' ' Cinema Romantico: Friday's Old Fashioned: Over the Goal (1937)

Friday, September 18, 2015

Friday's Old Fashioned: Over the Goal (1937)

Each autumnal Saturday afternoon, college football as a game takes center stage. Nothing is more glorious. And yet, the lead-up to that game is often fraught with misadventure. That misadventure comes in all shapes and sizes. It can be related to a star athlete’s recruitment or to the wooing of a particular coach or to an entire university and state governor run amok. (It can also have to do with entities like your friendly neighborhood Tallahassee Police Department. “We’re ready to believe you.”) There can be so many antics, in fact, that they are often worthy of a screwball movie. Yet modern day college football movies often prefer being solemn to points beyond all reason, whether it’s the sanctimonious golden domed flimflam of “Rudy” or the Sports Movie revisionist history of “The Express.” So perhaps it makes sense that to find a college football film truly doing before-game misadventure justice we must harken back to the Golden Age and director Noel M. Smith’s “Over the Goal.”
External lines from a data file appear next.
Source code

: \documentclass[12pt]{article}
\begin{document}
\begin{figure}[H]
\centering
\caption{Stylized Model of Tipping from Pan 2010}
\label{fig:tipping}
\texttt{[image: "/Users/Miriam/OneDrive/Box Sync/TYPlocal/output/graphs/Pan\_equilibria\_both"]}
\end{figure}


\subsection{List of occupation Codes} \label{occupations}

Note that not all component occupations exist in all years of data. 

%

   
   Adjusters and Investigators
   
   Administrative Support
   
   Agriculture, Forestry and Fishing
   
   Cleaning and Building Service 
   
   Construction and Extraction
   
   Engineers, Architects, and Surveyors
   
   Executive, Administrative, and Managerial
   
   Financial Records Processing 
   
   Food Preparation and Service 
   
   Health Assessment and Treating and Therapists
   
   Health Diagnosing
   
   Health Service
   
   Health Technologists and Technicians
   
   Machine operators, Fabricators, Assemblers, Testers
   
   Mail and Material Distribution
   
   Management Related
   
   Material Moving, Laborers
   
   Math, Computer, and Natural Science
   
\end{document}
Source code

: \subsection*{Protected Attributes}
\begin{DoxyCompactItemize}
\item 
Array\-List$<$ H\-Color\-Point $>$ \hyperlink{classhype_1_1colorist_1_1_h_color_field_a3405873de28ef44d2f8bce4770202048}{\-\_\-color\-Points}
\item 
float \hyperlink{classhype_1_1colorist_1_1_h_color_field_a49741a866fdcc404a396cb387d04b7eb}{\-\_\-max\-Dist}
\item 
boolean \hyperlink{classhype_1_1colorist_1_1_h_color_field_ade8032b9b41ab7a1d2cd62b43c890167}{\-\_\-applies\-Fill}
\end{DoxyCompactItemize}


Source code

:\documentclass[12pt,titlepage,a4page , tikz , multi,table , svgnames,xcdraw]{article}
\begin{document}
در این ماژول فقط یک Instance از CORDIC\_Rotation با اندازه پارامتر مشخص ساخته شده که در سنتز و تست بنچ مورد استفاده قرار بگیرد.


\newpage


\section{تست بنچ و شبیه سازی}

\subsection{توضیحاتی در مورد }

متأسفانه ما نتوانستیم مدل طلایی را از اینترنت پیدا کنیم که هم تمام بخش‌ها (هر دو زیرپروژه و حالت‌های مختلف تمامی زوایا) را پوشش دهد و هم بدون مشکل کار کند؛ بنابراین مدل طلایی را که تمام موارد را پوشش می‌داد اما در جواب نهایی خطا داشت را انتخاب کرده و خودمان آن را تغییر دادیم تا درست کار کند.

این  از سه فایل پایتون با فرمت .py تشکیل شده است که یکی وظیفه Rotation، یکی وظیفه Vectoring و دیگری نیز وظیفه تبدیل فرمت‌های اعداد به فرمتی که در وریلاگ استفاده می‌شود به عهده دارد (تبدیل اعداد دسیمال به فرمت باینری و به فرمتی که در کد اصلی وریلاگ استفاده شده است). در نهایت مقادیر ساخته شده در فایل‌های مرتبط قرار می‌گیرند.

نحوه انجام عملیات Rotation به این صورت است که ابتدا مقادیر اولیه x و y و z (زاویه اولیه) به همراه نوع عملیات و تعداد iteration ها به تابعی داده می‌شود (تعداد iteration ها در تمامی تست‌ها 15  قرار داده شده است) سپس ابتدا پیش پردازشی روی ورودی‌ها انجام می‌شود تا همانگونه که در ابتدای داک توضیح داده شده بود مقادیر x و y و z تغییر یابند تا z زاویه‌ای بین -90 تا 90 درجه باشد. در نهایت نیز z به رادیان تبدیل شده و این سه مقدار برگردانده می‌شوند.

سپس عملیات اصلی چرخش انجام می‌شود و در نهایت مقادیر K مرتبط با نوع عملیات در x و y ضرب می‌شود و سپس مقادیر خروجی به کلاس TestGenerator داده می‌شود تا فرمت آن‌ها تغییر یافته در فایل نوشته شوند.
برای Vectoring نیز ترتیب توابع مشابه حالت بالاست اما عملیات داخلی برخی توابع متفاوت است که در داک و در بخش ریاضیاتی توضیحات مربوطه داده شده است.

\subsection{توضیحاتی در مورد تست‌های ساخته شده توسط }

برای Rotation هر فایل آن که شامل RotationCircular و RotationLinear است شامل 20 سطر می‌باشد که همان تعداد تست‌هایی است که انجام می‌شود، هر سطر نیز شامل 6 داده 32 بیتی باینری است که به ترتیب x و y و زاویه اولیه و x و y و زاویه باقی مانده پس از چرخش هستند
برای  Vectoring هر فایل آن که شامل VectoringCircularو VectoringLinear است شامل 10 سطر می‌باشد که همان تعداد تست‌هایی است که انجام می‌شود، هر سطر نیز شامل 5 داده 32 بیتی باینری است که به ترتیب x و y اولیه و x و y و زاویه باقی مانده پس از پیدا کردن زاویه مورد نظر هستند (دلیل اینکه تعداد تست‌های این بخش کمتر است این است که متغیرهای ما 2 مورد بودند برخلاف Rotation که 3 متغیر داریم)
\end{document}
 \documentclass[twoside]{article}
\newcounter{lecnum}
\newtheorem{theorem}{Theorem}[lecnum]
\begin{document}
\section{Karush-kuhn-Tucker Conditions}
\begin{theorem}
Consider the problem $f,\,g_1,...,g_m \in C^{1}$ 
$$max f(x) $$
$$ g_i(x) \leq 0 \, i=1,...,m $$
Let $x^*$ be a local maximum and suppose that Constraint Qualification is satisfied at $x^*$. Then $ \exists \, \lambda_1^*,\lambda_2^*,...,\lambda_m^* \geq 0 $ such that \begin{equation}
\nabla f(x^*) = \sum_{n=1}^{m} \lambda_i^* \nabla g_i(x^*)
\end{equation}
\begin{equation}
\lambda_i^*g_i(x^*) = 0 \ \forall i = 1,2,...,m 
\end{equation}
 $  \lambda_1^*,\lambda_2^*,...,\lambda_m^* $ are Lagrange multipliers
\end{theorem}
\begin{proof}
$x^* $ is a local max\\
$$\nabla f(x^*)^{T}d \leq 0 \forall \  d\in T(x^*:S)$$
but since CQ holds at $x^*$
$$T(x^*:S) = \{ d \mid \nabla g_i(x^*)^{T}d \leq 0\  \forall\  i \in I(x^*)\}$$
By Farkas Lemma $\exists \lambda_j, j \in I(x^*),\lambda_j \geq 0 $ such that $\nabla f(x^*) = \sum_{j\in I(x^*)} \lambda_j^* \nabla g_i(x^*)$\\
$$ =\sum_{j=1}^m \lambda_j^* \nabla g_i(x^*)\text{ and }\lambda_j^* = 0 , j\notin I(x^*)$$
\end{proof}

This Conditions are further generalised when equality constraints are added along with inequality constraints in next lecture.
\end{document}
At barely over an hour, “Over the Goal” is rapid fire ridiculousness. It moves so quick it covers three years in about three minutes to open the film. Carlton College is down in the dumps, road kill for its mighty rival State, much to the chagrin of a loyal alumnus, sort of the T. Boone Pickens of ol’ Carlton who has an expensive wager with a State alum he keeps losing year after year. But through some backroom schemes, he gets an instant superstar, Ken Thomas (William Hopper), enrolled at his alma mater and voila! Carlton rips off two wins in two years. That third year, though, the loyal alumnus kicks the bucket and when he does it turns out that he’s left his entire fortune to Carlton provided they vanquish State three years in a row. And that’s where “Over the Goal” makes the jump to light speed, in advance of Game 3 with one heir’s fortune all on the line.

It’s no secret, of course, that boosters essentially run college football programs, feeding them money, sending them recruits and consequently getting their say. And so there is something particularly refreshing about this extremely old fashioned movie admitting that victory in the Big Game revolves not around any kind of athletic valor but in claiming monetary compensation. Carlton itself, it turns out, has fallen on hard times and to survive needs this cash infusion or else.

Of course, victory isn’t quite so assured. Ken Thomas, we learn, has sustained a significant injury and his doctor advises him not play. Ken’s on the fence, so the doctor convinces his daughter Lucille, who just happens to be dating Ken, to convince the gridiron hero to sit out the State game. Women-Be-Trippin’! But Ken won’t tell his coach that Lucille’s the reason why he’s sitting out and so the coach naturally assumes that Ken wants the alum’s fortune to go back to the family since Ken and the alum share a distant relative. And so coach enlists Ken’s roommate and the team’s water boy, a prankster named Tiny, to convince Ken otherwise.

I’m just describing plot, I know, but that’s what this movie is, yards and yards of plot, going, going, going. Its foremost subplot, adding music and pigskin-less comedy for the less gridiron-obsessed members of the audience, involves Tiny’s comical plight to steal State’s mascot, a real life bear. Hilarity ensues! And singing! After all, Johnnie Davis, who played Tiny, was a scat singer and you don’t cast a scat singer without letting him scat, even if is scat leaves a little something to be desired. You know Cab Calloway could’ve out-scatted him on a half-hour’s rest. Not unlike how you can tell that Eddie “Rochester” Anderson, portraying the bear’s handler, and his pre-“Gone with the Wind” Hattie McDaniel, playing his put-upon wife, clearly possess better comic timing than Davis or Hopper or any of the rest of ‘em and are nonetheless relegated to smaller and far more insulting roles.

That was the time, and all that rubbish, and their presence reminds us that even as baseball was clouded by an infamous color war, college football was less famously beset with the same plague. Jay Berwanger won the Heisman Trophy, sure, but Otis Troupe was at least his equal if not his better. Troupe was probably better than Ken Thomas too. And as for Thomas’s injury, well hell, what’s that got to do with the price of stadium parking? The player’s the thing, see, and “Over the Goal” reckons that so long as you get your star athlete in the game by any means necessary, you’ve done your job. He takes the field, wins the game and dear old Carlton gets the moolah to keep on keeping on. Whether or not he sees any of it, the movie never says. He probably doesn’t. He’s done his non-paying job, after all, and the booster, from beyond the grave, becomes the savior. Somewhere, Sherwood Blount smiles.